== Segment start ==

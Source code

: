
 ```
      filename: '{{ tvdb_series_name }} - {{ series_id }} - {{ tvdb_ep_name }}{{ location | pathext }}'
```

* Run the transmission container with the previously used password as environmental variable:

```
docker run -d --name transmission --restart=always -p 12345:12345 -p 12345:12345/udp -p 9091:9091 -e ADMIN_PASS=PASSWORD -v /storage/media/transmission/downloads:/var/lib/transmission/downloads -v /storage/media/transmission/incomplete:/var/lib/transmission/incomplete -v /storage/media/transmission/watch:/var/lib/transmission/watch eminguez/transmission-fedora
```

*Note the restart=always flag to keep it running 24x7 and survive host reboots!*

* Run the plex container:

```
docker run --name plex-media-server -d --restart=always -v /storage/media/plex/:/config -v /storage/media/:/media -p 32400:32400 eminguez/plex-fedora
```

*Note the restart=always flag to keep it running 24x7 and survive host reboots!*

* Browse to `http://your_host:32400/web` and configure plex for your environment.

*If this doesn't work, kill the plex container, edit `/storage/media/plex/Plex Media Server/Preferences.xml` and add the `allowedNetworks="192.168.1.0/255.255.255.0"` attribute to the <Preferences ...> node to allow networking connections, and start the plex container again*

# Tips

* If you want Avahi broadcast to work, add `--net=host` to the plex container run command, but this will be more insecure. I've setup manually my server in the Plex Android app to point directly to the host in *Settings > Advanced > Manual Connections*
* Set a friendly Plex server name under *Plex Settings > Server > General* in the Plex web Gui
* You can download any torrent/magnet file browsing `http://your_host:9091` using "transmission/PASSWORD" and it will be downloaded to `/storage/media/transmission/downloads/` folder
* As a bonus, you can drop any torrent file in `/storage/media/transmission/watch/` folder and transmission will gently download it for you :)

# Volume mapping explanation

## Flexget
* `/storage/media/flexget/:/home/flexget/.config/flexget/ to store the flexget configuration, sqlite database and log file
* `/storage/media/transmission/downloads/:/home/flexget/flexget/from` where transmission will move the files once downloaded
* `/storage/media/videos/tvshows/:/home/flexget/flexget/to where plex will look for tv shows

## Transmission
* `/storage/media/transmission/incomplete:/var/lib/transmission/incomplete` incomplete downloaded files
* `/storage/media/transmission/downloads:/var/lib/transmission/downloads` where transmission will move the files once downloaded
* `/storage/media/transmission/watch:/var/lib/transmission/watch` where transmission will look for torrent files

== Segment end ==

Task to complete » Look back at the entries above and repeat, unchanged, every line from the line holding "You can download" through the line holding "and log file".

Response to the task »
* You can download any torrent/magnet file browsing `http://your_host:9091` using "transmission/PASSWORD" and it will be downloaded to `/storage/media/transmission/downloads/` folder
* As a bonus, you can drop any torrent file in `/storage/media/transmission/watch/` folder and transmission will gently download it for you :)

# Volume mapping explanation

## Flexget
* `/storage/media/flexget/:/home/flexget/.config/flexget/ to store the flexget configuration, sqlite database and log file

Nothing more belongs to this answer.